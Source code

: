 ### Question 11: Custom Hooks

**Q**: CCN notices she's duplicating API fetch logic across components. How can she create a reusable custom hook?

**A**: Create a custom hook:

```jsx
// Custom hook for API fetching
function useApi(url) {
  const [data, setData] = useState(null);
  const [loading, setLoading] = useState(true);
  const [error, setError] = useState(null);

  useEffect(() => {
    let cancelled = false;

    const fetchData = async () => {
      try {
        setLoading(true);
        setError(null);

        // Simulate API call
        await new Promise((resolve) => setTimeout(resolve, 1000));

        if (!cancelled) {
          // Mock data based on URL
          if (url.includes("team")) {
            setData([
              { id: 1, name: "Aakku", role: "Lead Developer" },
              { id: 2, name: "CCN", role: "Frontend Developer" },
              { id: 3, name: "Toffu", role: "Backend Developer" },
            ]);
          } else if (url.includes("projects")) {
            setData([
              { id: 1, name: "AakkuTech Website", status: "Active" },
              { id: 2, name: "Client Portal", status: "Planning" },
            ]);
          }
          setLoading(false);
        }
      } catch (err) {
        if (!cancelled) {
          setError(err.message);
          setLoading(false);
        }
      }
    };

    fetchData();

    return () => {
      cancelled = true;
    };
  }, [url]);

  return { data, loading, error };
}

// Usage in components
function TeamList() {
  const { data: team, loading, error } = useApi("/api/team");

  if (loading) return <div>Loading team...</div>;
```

┄┄┄┄┄┄┄┄┄┄┄┄┄┄┄┄┄┄┄┄

Work to be completed -> Scan the material above for "components". Copy every line where it appears.

Response below ->
**Q**: CCN notices she's duplicating API fetch logic across components. How can she create a reusable custom hook?
// Usage in components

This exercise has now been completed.